Correr pelas calçadas, jogar bola, banhar de chuva, barragem e riacho, jogar bila, chupar imbu, andar de bicicleta e passar o final de semana no Cantinho (fazenda da família) estão entre as melhores lembranças dessa fase.

Aos 13 anos de idade – em 1999 – foi morar na capital Teresina, onde concluiu o ensino fundamental, médio e as graduações em Comunicação Social (Jornalismo) e Odontologia. Trabalhou em assessorias de comunicação, nos sites de notícia Portal AZ e AcessePiauí e no jornal e portal O Dia. Por 10 anos manteve um blog de humor.

Em 2017, concretizou o sonho de voltar para junto das suas raízes, retornando à Pio IX.

Rômulo diz ser um apreciador das miudezas, pois acredita que é nos pequenos acontecimentos e detalhes que está a grandeza e o sentido de estar vivo. Isso está expresso no que escreve, nas fotografias que faz por lazer e nas suas relações interpessoais.

Não dispensa um bom café. É viciado em cheiro de chuva e adora ouvir um “causo” bem contado.

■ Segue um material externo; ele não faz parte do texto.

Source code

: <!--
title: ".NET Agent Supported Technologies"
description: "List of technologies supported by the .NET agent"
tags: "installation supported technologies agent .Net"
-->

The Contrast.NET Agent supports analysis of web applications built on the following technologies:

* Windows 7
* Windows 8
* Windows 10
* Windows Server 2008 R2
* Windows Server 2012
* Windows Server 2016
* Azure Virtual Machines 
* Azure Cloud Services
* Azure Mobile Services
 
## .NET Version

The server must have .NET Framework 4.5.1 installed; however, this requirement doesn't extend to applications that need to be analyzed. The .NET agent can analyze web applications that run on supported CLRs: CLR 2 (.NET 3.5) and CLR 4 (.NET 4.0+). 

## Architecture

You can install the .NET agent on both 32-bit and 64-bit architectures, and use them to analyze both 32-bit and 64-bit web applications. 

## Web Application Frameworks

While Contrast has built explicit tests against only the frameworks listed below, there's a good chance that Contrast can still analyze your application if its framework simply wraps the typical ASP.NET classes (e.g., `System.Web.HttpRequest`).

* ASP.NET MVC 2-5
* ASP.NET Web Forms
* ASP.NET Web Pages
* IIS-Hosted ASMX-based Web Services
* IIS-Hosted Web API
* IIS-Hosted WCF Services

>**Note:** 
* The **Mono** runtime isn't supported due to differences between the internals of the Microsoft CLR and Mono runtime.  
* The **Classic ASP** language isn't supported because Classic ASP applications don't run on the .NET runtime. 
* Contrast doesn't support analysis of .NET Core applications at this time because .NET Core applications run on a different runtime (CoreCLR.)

Pegou gosto pela rima e pela escrita ao ver o pai e o avô João compondo e declamando na sala de casa.

Começou a brincar de rimar no começo da adolescência. Até hoje escreve sem compromisso com rebuscamento ou repercussão. Para ele,  compor é uma forma de expressar sentimentos, sensações e registrar acontecimentos. É onde melhor expõe sua visão de mundo.

É por isso que, inspirado no avô João Pereira, não ousa dizer que é poeta ou escritor: apenas rima e rabisca por diversão.